REQUIREMENT ▸
Report how many lines in the data include the string "competition", and add nothing else.

Data excerpts:
====
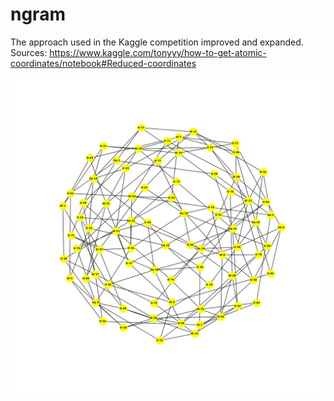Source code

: # ngram
The approach used in the Kaggle competition improved and expanded.
Sources: https://www.kaggle.com/tonyyy/how-to-get-atomic-coordinates/notebook#Reduced-coordinates

![The Crystal Graph of id 1 and relaxation step number 0 using the approach from the competition](https://github.com/jirichmel/research-project/blob/master/ngram/id1rsn0graph.png)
====
RESULT ▸
2